Mr. Cinderella is a 1936 American comedy film directed by Edward Sedgwick and written by Richard Flournoy and Arthur V. Jones. The film stars Jack Haley, Betty Furness, Arthur Treacher, Raymond Walburn, Robert McWade and Rosina Lawrence. The film was released on October 23, 1936, by Metro-Goldwyn-Mayer.

Plot
Automotive mogul Peter Randolph desperately needs money for a diesel engine he is developing. He has daughter Pat extend a dinner invitation to eccentric millionaire Aloysius P. Merriweather, a man they've never met. Merriweather, to amuse himself, sends his barber Joe Jenkins in his place.

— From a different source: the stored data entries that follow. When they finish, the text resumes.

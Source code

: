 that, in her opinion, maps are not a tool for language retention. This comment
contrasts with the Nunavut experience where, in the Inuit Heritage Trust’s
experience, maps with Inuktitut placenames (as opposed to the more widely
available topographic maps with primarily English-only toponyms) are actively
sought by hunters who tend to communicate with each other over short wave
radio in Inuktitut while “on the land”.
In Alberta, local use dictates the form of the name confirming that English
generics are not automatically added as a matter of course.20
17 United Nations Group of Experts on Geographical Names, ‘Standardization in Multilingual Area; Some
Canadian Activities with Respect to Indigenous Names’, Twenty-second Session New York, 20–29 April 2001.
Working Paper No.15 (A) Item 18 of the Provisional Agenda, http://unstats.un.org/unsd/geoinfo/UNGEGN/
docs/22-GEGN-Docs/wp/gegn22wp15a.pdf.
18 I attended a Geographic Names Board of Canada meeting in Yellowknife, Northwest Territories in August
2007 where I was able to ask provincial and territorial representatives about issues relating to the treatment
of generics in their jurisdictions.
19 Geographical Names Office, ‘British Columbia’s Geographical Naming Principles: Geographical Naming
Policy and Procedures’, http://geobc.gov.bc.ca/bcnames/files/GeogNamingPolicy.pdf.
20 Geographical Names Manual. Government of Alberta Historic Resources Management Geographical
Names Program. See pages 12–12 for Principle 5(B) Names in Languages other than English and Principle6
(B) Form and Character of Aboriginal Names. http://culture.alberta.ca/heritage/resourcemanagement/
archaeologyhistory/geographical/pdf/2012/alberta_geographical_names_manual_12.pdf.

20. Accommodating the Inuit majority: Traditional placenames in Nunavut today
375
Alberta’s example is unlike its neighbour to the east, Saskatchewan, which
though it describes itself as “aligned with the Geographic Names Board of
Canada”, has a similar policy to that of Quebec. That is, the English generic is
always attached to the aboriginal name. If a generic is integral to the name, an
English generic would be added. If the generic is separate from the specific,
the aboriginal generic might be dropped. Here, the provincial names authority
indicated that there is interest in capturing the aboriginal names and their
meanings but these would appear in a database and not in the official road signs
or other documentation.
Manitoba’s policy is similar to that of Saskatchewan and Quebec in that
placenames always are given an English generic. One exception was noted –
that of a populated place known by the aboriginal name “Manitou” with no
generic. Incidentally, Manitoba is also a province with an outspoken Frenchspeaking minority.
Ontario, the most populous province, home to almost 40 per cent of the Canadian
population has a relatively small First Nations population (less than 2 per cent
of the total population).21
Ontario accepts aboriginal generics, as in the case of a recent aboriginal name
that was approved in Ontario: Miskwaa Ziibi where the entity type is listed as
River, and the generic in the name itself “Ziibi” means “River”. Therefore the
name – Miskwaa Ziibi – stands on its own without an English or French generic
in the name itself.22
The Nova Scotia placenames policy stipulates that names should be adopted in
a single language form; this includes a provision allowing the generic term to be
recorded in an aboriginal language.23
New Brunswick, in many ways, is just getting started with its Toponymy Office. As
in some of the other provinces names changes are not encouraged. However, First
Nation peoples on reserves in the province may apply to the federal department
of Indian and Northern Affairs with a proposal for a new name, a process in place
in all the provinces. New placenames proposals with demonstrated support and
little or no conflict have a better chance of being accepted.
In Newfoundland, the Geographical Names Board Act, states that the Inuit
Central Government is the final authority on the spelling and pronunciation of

Aloysius is on his way to meet girlfriend Mazie when he is struck by a car. Joe, meantime, is smitten with Pat, but things go wrong. He capsizes their boat, then sets her father's cabin on fire. They spend the night together on a beach, and Aunt Penelope impulsively announces Pat's engagement to marry "Aloysius."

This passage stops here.